PROBLEM TO WORK ON = Each line from the one with "See [Executing Searches](../userguides/searches.md)" to the final line of the data must be reproduced exactly, and no other line may appear.

RECORD EXTRACTS =
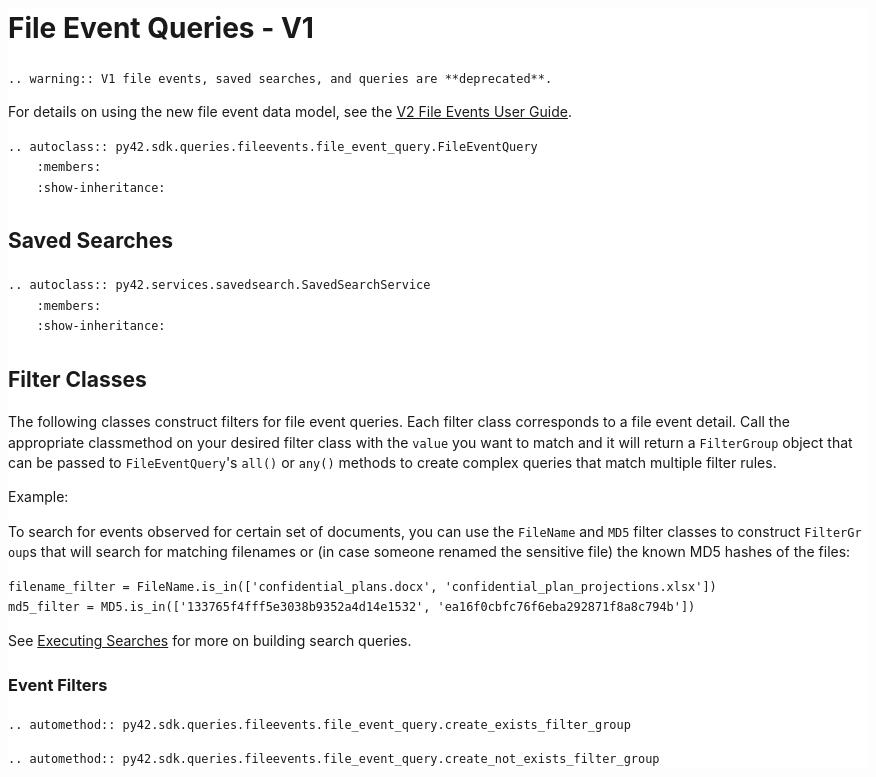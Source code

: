 # File Event Queries - V1

```{eval-rst}
.. warning:: V1 file events, saved searches, and queries are **deprecated**.
```
For details on using the new file event data model, see the [V2 File Events User Guide](../userguides/v2apis.md).

```{eval-rst}
.. autoclass:: py42.sdk.queries.fileevents.file_event_query.FileEventQuery
    :members:
    :show-inheritance:
```

## Saved Searches

```{eval-rst}
.. autoclass:: py42.services.savedsearch.SavedSearchService
    :members:
    :show-inheritance:
```

## Filter Classes

The following classes construct filters for file event queries. Each filter class corresponds to a file event detail.
Call the appropriate classmethod on your desired filter class with the `value` you want to match and it will return a
`FilterGroup` object that can be passed to `FileEventQuery`'s `all()` or `any()` methods to create complex queries
that match multiple filter rules.

Example:

To search for events observed for certain set of documents, you can use the `FileName` and `MD5` filter classes to
construct `FilterGroup`s that will search for matching filenames or (in case someone renamed the sensitive file) the
known MD5 hashes of the files:

    filename_filter = FileName.is_in(['confidential_plans.docx', 'confidential_plan_projections.xlsx'])
    md5_filter = MD5.is_in(['133765f4fff5e3038b9352a4d14e1532', 'ea16f0cbfc76f6eba292871f8a8c794b'])

See [Executing Searches](../userguides/searches.md) for more on building search queries.

### Event Filters

```{eval-rst}
.. automethod:: py42.sdk.queries.fileevents.file_event_query.create_exists_filter_group
```

```{eval-rst}
.. automethod:: py42.sdk.queries.fileevents.file_event_query.create_not_exists_filter_group
```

TASK OUTPUT =
See [Executing Searches](../userguides/searches.md) for more on building search queries.

### Event Filters

```{eval-rst}
.. automethod:: py42.sdk.queries.fileevents.file_event_query.create_exists_filter_group
```

```{eval-rst}
.. automethod:: py42.sdk.queries.fileevents.file_event_query.create_not_exists_filter_group
```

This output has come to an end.